Özer Önder
Deli – Freud’un dediği gibi: “Tuzlu bir hesap, hem hasta, hem de doktor için en iyi reçetedir.”[1]
Dario Fo’nun en önemli eserlerinden biri olan “Bir Anarşistin Kaza Sonucu Ölümü”, Bornova Belediyesi Şehir Tiyatroları tarafından sahnelenmekte. Dario Fo’nun memleketi İtalya’da geçen oyun, bir polis karakolunda meydana gelen şüpheli bir ölümün bir “deli” tarafından sorgulanmasını konu alıyor. Grotesk tavırların ve kara mizahın etkin olduğu oyun, sosyal demokrasi görünümlü kapitalizmin eleştirisini oldukça başarılı bir biçimde tiyatro sahnesine taşıyor.
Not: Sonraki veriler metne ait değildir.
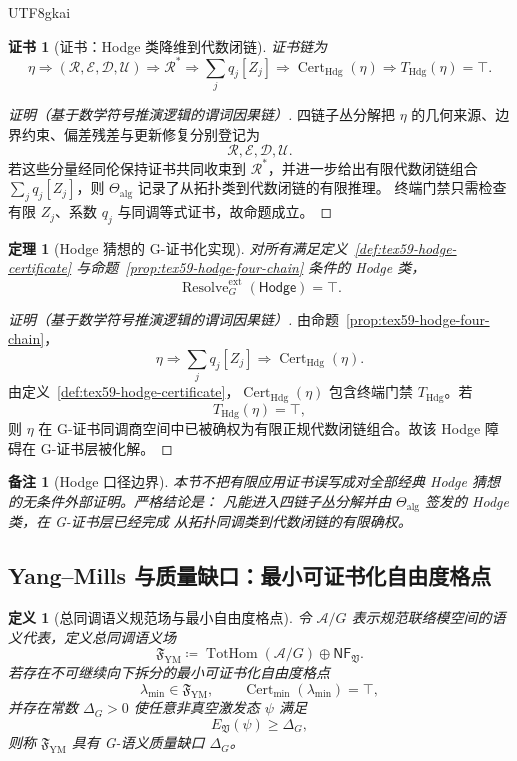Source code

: \documentclass[12pt]{article}
\newtheorem{definition}{定义}[section]
\newtheorem{theorem}{定理}[section]
\newtheorem{remark}{备注}[section]
\newtheorem{Certificate}{证书}[section]
\newcommand{\Vsys}{\mathfrak V}
\newcommand{\NF}{\mathsf{NF}}
\newcommand{\DefEq}{\coloneqq}
\newcommand{\Rstar}{\mathcal{R}^{\ast}}
\newcommand{\Rcal}{\mathcal{R}}
\newcommand{\Ecal}{\mathcal{E}}
\newcommand{\Dcal}{\mathcal{D}}
\newcommand{\Ucal}{\mathcal{U}}
\DeclareMathOperator{\Cert}{Cert}
\DeclareMathOperator{\Resolve}{Resolve}
\DeclareMathOperator{\TotHom}{TotHom}
\begin{document}
\begin{CJK*}{UTF8}{gkai}
\begin{Certificate}[证书：Hodge 类降维到代数闭链]
\label{cert:tex59-hodge-four-chain}
证书链为
\[
  \eta
  \Longrightarrow
  (\Rcal,\Ecal,\Dcal,\Ucal)
  \Longrightarrow
  \Rstar
  \Longrightarrow
  \sum_j q_j[Z_j]
  \Longrightarrow
  \Cert_{\mathrm{Hdg}}(\eta)
  \Longrightarrow
  T_{\mathrm{Hdg}}(\eta)=\top.
\]
\end{Certificate}

\begin{proof}[证明（基于数学符号推演逻辑的谓词因果链）]
四链子丛分解把 \(\eta\) 的几何来源、边界约束、偏差残差与更新修复分别登记为
\[
  \Rcal,\Ecal,\Dcal,\Ucal.
\]
若这些分量经同伦保持证书共同收束到 \(\Rstar\)，并进一步给出有限代数闭链组合
\(\sum_j q_j[Z_j]\)，则 \(\Theta_{\mathrm{alg}}\) 记录了从拓扑类到代数闭链的有限推理。
终端门禁只需检查有限 \(Z_j\)、系数 \(q_j\) 与同调等式证书，故命题成立。
\end{proof}

\begin{theorem}[Hodge 猜想的 G-证书化实现]
\label{thm:tex59-hodge-resolution}
对所有满足定义~\ref{def:tex59-hodge-certificate} 与命题~\ref{prop:tex59-hodge-four-chain}
条件的 Hodge 类，
\[
  \Resolve_G^{\mathrm{ext}}(\mathsf{Hodge})=\top.
\]
\end{theorem}

\begin{proof}[证明（基于数学符号推演逻辑的谓词因果链）]
由命题~\ref{prop:tex59-hodge-four-chain}，
\[
  \eta
  \Longrightarrow
  \sum_jq_j[Z_j]
  \Longrightarrow
  \Cert_{\mathrm{Hdg}}(\eta).
\]
由定义~\ref{def:tex59-hodge-certificate}，\(\Cert_{\mathrm{Hdg}}(\eta)\) 包含终端门禁
\(T_{\mathrm{Hdg}}\)。若
\[
  T_{\mathrm{Hdg}}(\eta)=\top,
\]
则 \(\eta\) 在 G-证书同调商空间中已被确权为有限正规代数闭链组合。故该 Hodge 障碍在
G-证书层被化解。
\end{proof}

\begin{remark}[Hodge 口径边界]
本节不把有限应用证书误写成对全部经典 Hodge 猜想的无条件外部证明。严格结论是：
凡能进入四链子丛分解并由 \(\Theta_{\mathrm{alg}}\) 签发的 Hodge 类，在 G-证书层已经完成
从拓扑同调类到代数闭链的有限确权。
\end{remark}

\subsection{Yang--Mills 与质量缺口：最小可证书化自由度格点}
\label{subsec:tex59-yang-mills}

\begin{definition}[总同调语义规范场与最小自由度格点]
\label{def:tex59-ym-min-grid}
令 \(\mathcal A/G\) 表示规范联络模空间的语义代表，定义总同调语义场
\[
  \mathfrak F_{\mathrm{YM}}
  \DefEq
  \TotHom(\mathcal A/G)\oplus \NF_{\Vsys}.
\]
若存在不可继续向下拆分的最小可证书化自由度格点
\[
  \lambda_{\min}\in\mathfrak F_{\mathrm{YM}},
  \qquad
  \Cert_{\min}(\lambda_{\min})=\top,
\]
并存在常数 \(\Delta_G>0\) 使任意非真空激发态 \(\psi\) 满足
\[
  E_{\Vsys}(\psi)\ge \Delta_G,
\]
则称 \(\mathfrak F_{\mathrm{YM}}\) 具有 G-语义质量缺口 \(\Delta_G\)。
\end{definition}


\end{CJK*}
\end{document}
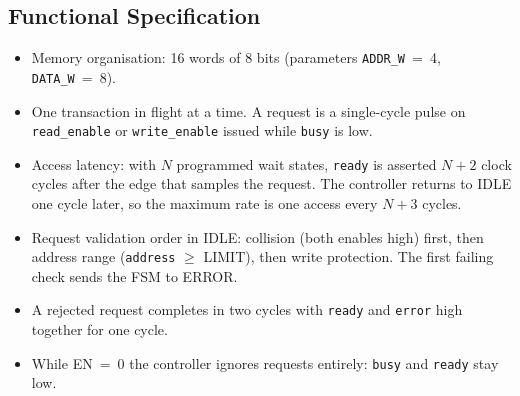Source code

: \documentclass[11pt,a4paper]{article}
\newcommand{\sig}[1]{\texttt{#1}}
\begin{document}
\subsection{Functional Specification}
\begin{itemize}[leftmargin=*,itemsep=2pt]
\item Memory organisation: 16 words of 8 bits (parameters \sig{ADDR\_W}~=~4, \sig{DATA\_W}~=~8).
\item One transaction in flight at a time. A request is a single-cycle pulse on \sig{read\_enable} or \sig{write\_enable} issued while \sig{busy} is low.
\item Access latency: with $N$ programmed wait states, \sig{ready} is asserted $N+2$ clock cycles after the edge that samples the request. The controller returns to IDLE one cycle later, so the maximum rate is one access every $N+3$ cycles.
\item Request validation order in IDLE: collision (both enables high) first, then address range (\sig{address} $\geq$ LIMIT), then write protection. The first failing check sends the FSM to ERROR.
\item A rejected request completes in two cycles with \sig{ready} and \sig{error} high together for one cycle.
\item While EN~=~0 the controller ignores requests entirely: \sig{busy} and \sig{ready} stay low.
\end{itemize}
\end{document}
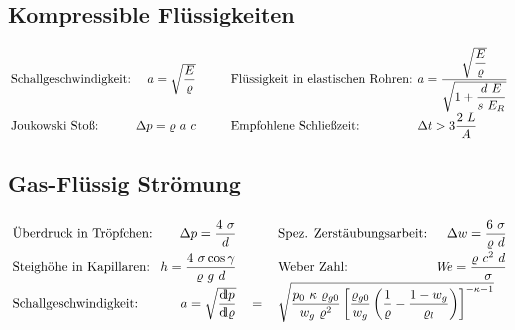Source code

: \subsection{Kompressible Flüssigkeiten}
	\setlength{\abovedisplayshortskip}{-30pt}
	\[\arraycolsep=0.2em \def\arraystretch{1.7}
	\begin{array}{lrlll}
		\text{Schallgeschwindigkeit:} & a = \sqrt{\dfrac{E}{\varrho}} & \text{\qquad} & \text{Flüssigkeit in elastischen Rohren:} & a = \dfrac{\sqrt{\dfrac{E}{\varrho}}} {\sqrt{1+ \dfrac{d\ E}{s\ E_R}}} \\
		\text{Joukowski Stoß:}        & \Delta p = \varrho\ a\ c      & \text{\qquad} & \text{Empfohlene Schließzeit:}            & \Delta t > 3 \dfrac{2\ L}{A}
	\end{array} \]

\subsection{Gas-Flüssig Strömung}
	\setlength{\abovedisplayshortskip}{-20pt}
	\[\arraycolsep=0.3em \def\arraystretch{2}
	\begin{array}{lrclr}
		\text{Überdruck in Tröpfchen:}  & \Delta p = \dfrac{4\ \sigma}{d}                 & \text{\qquad} & \text{Spez. Zerstäubungsarbeit:} & \Delta w = \dfrac{6\ \sigma}{\varrho\ d} \\
		\text{Steighöhe in Kapillaren:} & h =  \dfrac{4\ \sigma\cos\gamma}{\varrho\ g\ d} & \text{\qquad} & \text{Weber Zahl:}               & \Webe = \dfrac{\varrho\ c^2\ d}{\sigma}  \\
		\text{Schallgeschwindigkeit:}   & a = \sqrt{\dfrac{\dd p}{\dd \varrho}}           & = &\multicolumn{2}{l}{ \sqrt{\dfrac{p_0\ \kappa\ \varrho_{g0}}{w_g\ \varrho^2}   \left[\dfrac{\varrho_{g0}}{w_g}  \left(\dfrac{1}{\varrho} - \dfrac{1-w_g}{\varrho_l}\right)\right] ^ {-\kappa-1}} }
	\end{array} \]
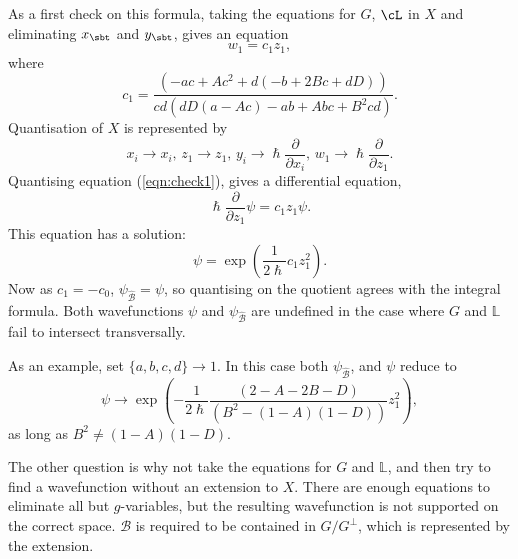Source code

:     
    As a first check on this formula, taking the equations for \(G\), \(\cL\) in \(X\) and eliminating \(x_{\sbt}\) and \( y_{\sbt}\), gives an equation
    \begin{equation}
        \label{eqn:check1}
        w_1 = c_1 z_1,
    \end{equation}
    where
    \[ c_1 = \frac{   \left(-a c+A c^2+d (-b+2 B c+d D)\right)}{c d \left(d D (a-A c)-a b+A b c+B^2 c d\right)}. \]
    Quantisation of \(X\) is represented by 
    \[ x_i \rightarrow x_i, \, z_1 \rightarrow z_1, \, y_i \rightarrow \hslash \frac{\partial}{\partial x_i}, \, w_1 \rightarrow \hslash \frac{\partial}{\partial z_1}. \] 
    Quantising equation (\ref{eqn:check1}), gives a differential equation, 
    \[ \hslash \frac{\partial}{\partial z_1} \psi = c_1 z_1 \psi. \]
    This equation has a solution:
    \[ \psi =  \exp\left( \frac{1}{2 \hslash} c_1 z_1^2 \right).\]
    Now as \(c_1 = -c_0\), \( \psi_{\widehat{\mathcal{B}}} = \psi\), so quantising on the quotient agrees with the integral formula.
    Both wavefunctions \( \psi\) and \(\psi_{\widehat{\mathcal{B}}}\) are undefined in the case where \(G\) and \( \mathbb{L}\) fail to intersect transversally.
    
    As an example, set \( \{ a,b,c,d\} \rightarrow 1\). In this case both \(\psi_{\widehat{\mathcal{B}}}\), and \( \psi\) reduce to
    \[ \psi \rightarrow \exp \left( -\frac{1}{2 \hslash } \frac{ (2-A-2 B-D)}{ \left(B^2-(1-A)(1-D)\right)} z_1^2 \right),\]
    as long as \( B^2 \neq (1-A)(1-D)\). 
    
    The other question is why not take the equations for \(G\) and \( \mathbb{L}\), and then try to find a wavefunction without an extension to \(X\). There are enough equations to eliminate all but \(g\)-variables, but the resulting wavefunction is not supported on the correct space. \( \mathcal{B}\) is required to be contained in \(G/G^{\perp}\), which is represented by the extension.
    
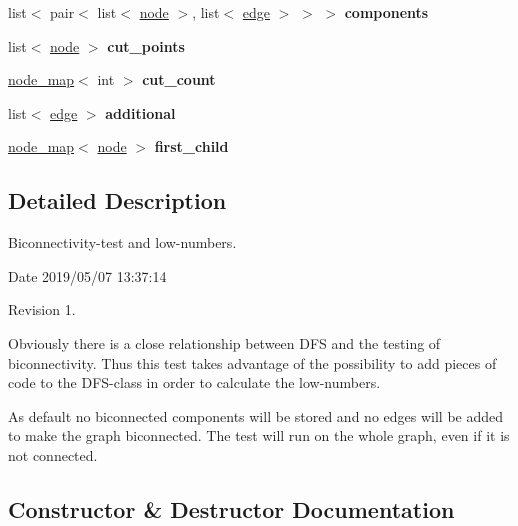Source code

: \begin{DoxyCompactItemize}
list$<$ pair$<$ list$<$ \mbox{\hyperlink{classnode}{node}} $>$, list$<$ \mbox{\hyperlink{classedge}{edge}} $>$ $>$ $>$ {\bfseries components}
\item 
\mbox{\label{classbiconnectivity_a1591f1872a681e0dce0066ea00763c67}} 
list$<$ \mbox{\hyperlink{classnode}{node}} $>$ {\bfseries cut\+\_\+points}
\item 
\mbox{\label{classbiconnectivity_a67756de28954d13df615d8f2a93b22da}} 
\mbox{\hyperlink{classnode__map}{node\+\_\+map}}$<$ int $>$ {\bfseries cut\+\_\+count}
\item 
\mbox{\label{classbiconnectivity_a14148f2d705d6ed29f1b2370104a41b1}} 
list$<$ \mbox{\hyperlink{classedge}{edge}} $>$ {\bfseries additional}
\item 
\mbox{\label{classbiconnectivity_a3292c5b6bf3b91947509a380cf779706}} 
\mbox{\hyperlink{classnode__map}{node\+\_\+map}}$<$ \mbox{\hyperlink{classnode}{node}} $>$ {\bfseries first\+\_\+child}
\end{DoxyCompactItemize}


\subsection{Detailed Description}
Biconnectivity-\/test and low-\/numbers. 

\begin{DoxyParagraph}{Date}
2019/05/07 13\+:37\+:14 
\end{DoxyParagraph}
\begin{DoxyParagraph}{Revision}
1. 
\end{DoxyParagraph}


Obviously there is a close relationship between D\+FS and the testing of biconnectivity. Thus this test takes advantage of the possibility to add pieces of code to the D\+F\+S-\/class in order to calculate the low-\/numbers.

As default no biconnected components will be stored and no edges will be added to make the graph biconnected. The test will run on the whole graph, even if it is not connected. 

\subsection{Constructor \& Destructor Documentation}
\mbox{\label{classbiconnectivity_aec8c11afda486322b872f468cabd1f56}}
Oyun, metne eklemlenen bir ön oyun sahnesi ile açılış yapıyor. Ön oyunda, Anarşistin nasıl bir kaza sonucu eşşek cennetini boyladığına dair bir yorum karşımıza çıkıyor. Anarşist, etrafını çevreleyen polis güruhu tarafından sille tokat dövülüyor ve sonrasında da binanın dördüncü katından aşağı atlıyor ve ölümüne “kaza” süsü veriliyor. Pek süslü bir ölüm!
Gerçek oyun başladığında ise karşımıza deli çıkıyor. Deli, aslında hayatımızı kaza haline getiren bürokrasinin kendisi rolünde oldukça başarılı. Sanrıları, histerik davranışları, virgül takıntısı ile su götürmez bir deli. Zır deli adeta! Tıpkı Sovyet Rusya’sında akıl hastanesine kapatılan rejim karşıtları gibi, o da kaçığın teki. Öyle ya, hangi akıllı, kendisinden fersah fersah büyük bir sisteme karşı durur. Tiz boynu vurula!
Boynu vurula da, anayasının bilmemkaçıncı maddesinin bilmemkaçıncı fıkrasına göre deliye dokunanın vay haline. Zaten, polis rolündeki arkadaşların pek de deliye dokunmaya niyetleri yok, zira tek dertleri, salonun en arkasına seslerini duyurabilmek. Sanırım prova sırasında bu konuyla ilgili fazlaca uyarı almışlar. Çünkü oyun boyunca bağırıp çağırmak dışında pek fazla bir şey yapamadılar. Hal böyle olunca deli deliliğiyle, polis de bağırdığıyla kaldı. Tamam, ne de olsa kafamızdaki polis imgesi, “bağırıp çağıran hergeleler sürüsü” olarak kodlanmış olsa da, “biraz oyunculuk be gülüm” diye serzenişte bulunmadım değil… Hatta bu düşüncemi yoğun olarak aktarabilmek için “italik” içine bile aldım.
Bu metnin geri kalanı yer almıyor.